Re”star”t~ぼくの、わたしの、ねがいぼし


窓辺に吊り下げられている、チリーンを模したガラス製の風鈴。その透明な胴体を通して光るは、えんとつやまの頂上よりももっと高い位置に流れる天の川。開け放した窓から、温泉の湧いている町らしく少し硫黄の臭いが溶けた夜風が吹き込む。それに揺れた風鈴は、種族の名前と同じ響きの澄んだ音色を奏でた――ガラルに渡ってからは、ほとんど耳にする機会が無くなっていたそれを。

そして、風鈴の音色のあとに続いて立つ音は。

「じゃ、あなたの……メジャークラスのジムリーダーとしての再出発を祝って。乾杯」
「乾杯」

ウェルカムドリンクとして用意されていた、地元酒造自慢の焼酎をなみなみと注いであるグラスの鳴る音。続けて、カブとプレサンスの声が重なる乾杯の音頭だった。
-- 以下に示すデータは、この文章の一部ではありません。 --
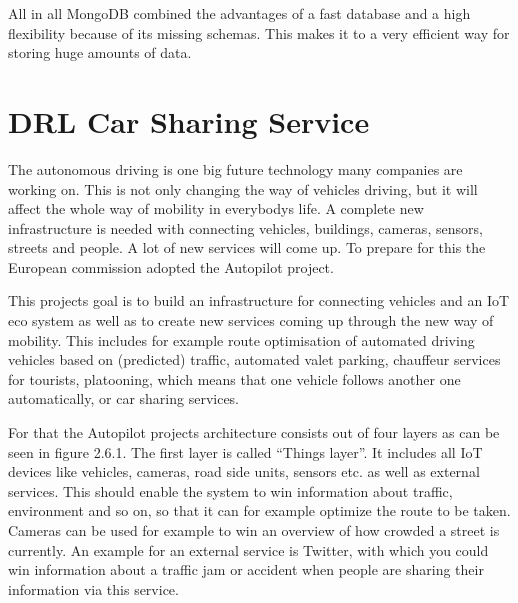 All in all MongoDB combined the advantages of a fast database and a high flexibility because of its missing schemas. This makes it to a very efficient way for storing huge amounts of data.

\section{DRL Car Sharing Service}

The autonomous driving is one big future technology many companies are working on. This is not only changing the way of vehicles driving, but it will affect the whole way of mobility in everybodys life. A complete new infrastructure is needed with connecting vehicles, buildings, cameras, sensors, streets and people. A lot of new services will come up. To prepare for this the European commission adopted the Autopilot project.

This projects goal is to build an infrastructure for connecting vehicles and an IoT eco system as well as to create new services coming up through the new way of mobility. This includes for example route optimisation of automated driving vehicles based on (predicted) traffic, automated valet parking, chauffeur services for tourists, platooning, which means that one vehicle follows another one automatically, or car sharing services. 

For that the Autopilot projects architecture consists out of four layers as can be seen in figure 2.6.1. The first layer is called ``Things layer''. It includes all IoT devices like vehicles, cameras, road side units, sensors etc. as well as external services. This should enable the system to win information about traffic, environment and so on, so that it can for example optimize the route to be taken. Cameras can be used for example to win an overview of how crowded a street is currently. An example for an external service is Twitter, with which you could win information about a traffic jam or accident when people are sharing their information via this service.


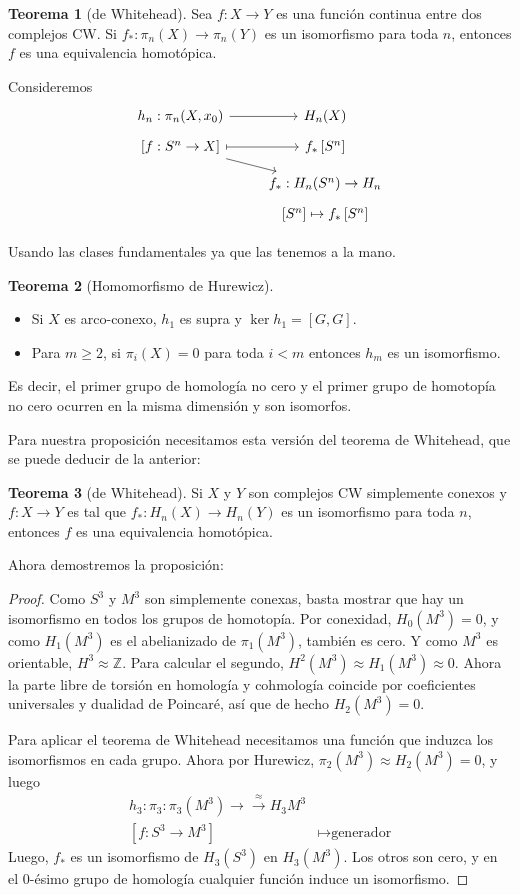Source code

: \documentclass[spanish]{book}
\theoremstyle{definition}
\newtheorem*{teo}{Teorema}
\newcommand{\Z}{\mathbb{Z}}
\begin{document}
\begin{teo}[de Whitehead]
	Sea $f:X\to Y$ es una función continua entre dos complejos CW. Si $f_*:\pi_n(X)\to \pi_n(Y)$ es un isomorfismo para toda $n$, entonces $f$ es una equivalencia homotópica.
\end{teo}

Consideremos
\[\begin{tikzcd}[row sep=tiny]
	h_n:\pi_n(X,x_0)\arrow[r]&H_n(X)\\
	\left[f:S^n\to X\right]\arrow[r,maps to]\arrow[ddr]&f_*\left[S^n\right]\\ \\
	&f_*:H_n(S^n)\to H_n\\
	&\left[S^n\right]\mapsto f_*\left[S^n\right]
\end{tikzcd}\]

Usando las clases fundamentales ya que las tenemos a la mano.

\begin{teo}[Homomorfismo de Hurewicz]\leavevmode
	\begin{itemize}
		\item Si $X$ es arco-conexo, $h_1$ es supra y $\ker h_1=[G,G]$.
		\item Para $m\geq2$, si $\pi_i(X)=0$ para toda $i<m$ entonces $h_m$ es un isomorfismo.
	\end{itemize}
\end{teo}
Es decir, el primer grupo de homología no cero y el primer grupo de homotopía no cero ocurren en la misma dimensión y son isomorfos.

Para nuestra proposición necesitamos esta versión del teorema de Whitehead, que se puede deducir de la anterior:

\begin{teo}[de Whitehead]
	Si $X$ y $Y$ son complejos CW simplemente conexos y $f:X\to Y$ es tal que $f_*:H_n(X)\to H_n(Y)$ es un isomorfismo para toda $n$, entonces $f$ es una equivalencia homotópica.
\end{teo}

Ahora demostremos la proposición:
\begin{proof}
	Como $S^3$ y $M^3$ son simplemente conexas, basta mostrar que hay un isomorfismo en todos los grupos de homotopía. Por conexidad, $H_0(M^3)=0$, y como $H_1(M^3)$ es el abelianizado de $\pi_1(M^3)$, también es cero. Y como $M^3$ es orientable, $H^3\approx \Z$. Para calcular el segundo, $H^2(M^3)\approx H_1(M^3)\approx 0$. Ahora la parte libre de torsión en homología y cohmología coincide por coeficientes universales y dualidad de Poincaré, así que de hecho $H_2(M^3)=0$.
	
	Para aplicar el teorema de Whitehead necesitamos una función que induzca los isomorfismos en cada grupo. Ahora por Hurewicz, $\pi_2(M^3)\approx H_2(M^3)=0$, y luego
	\begin{align*}
		h_3:\pi_3:\pi_3(M^3)\to\overset{\approx}{\to} H_3{M^3}\\
		[f:S^3\to M^3]&\mapsto \text{generador}
	\end{align*}
	Luego, $f_*$ es un isomorfismo de $H_3(S^3)$ en $H_3(M^3)$. Los otros son cero, y en el 0-ésimo grupo de homología cualquier función induce un isomorfismo.
\end{proof}
\end{document}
二人はクイッと杯を空ける。プレサンスの喉を、独特の風味がじんわりと焼きながら流れ落ちて行く。それを味わったあと、彼女は杯をテーブルの上に置き夫の横顔をそっと見る。

「……」
「どうしたんだい?プレサンス」
「んー……なんかね、思ったの。変わったものがあれば変わっていくものもあるし。でも変わらないけど変わったものも、けどやっぱり変わってないものもあるんだなーって」
「というと?」

妻の言葉を、当然ながらカブは不思議そうに受け止めた。

「今日知ったけど、散々こき使ってくれてたくせにお給料はオニスズメの涙だった元職場が倒産してて、シーキンセツも今じゃポケモンのための保護区になってたっていうんだから。ガラルで過ごしてると全然話入ってこなかったし、そういうの気にしてるヒマも無かったし。あのあくどいダイキンセツホールディングスのことだからまだてっきりしぶとく生きてるとばっかり……クスノキちゃんやツガちゃん、どうしてるかしら」
「元同期で同僚とは聞いているけれど、他の男の名前を出されるのは複雑だよ」
「ごめんごめん。もしかして妬いた?」
「うん」

プレサンスの口から他の男の名前が出て、カブは途端に面白くなくなり嫉妬の炎を燃やしそうになった。ただそれも、今度は彼女がお詫びの気持ちも込めてお酌をし返せば、たちまち「鎮火」するのだけれど。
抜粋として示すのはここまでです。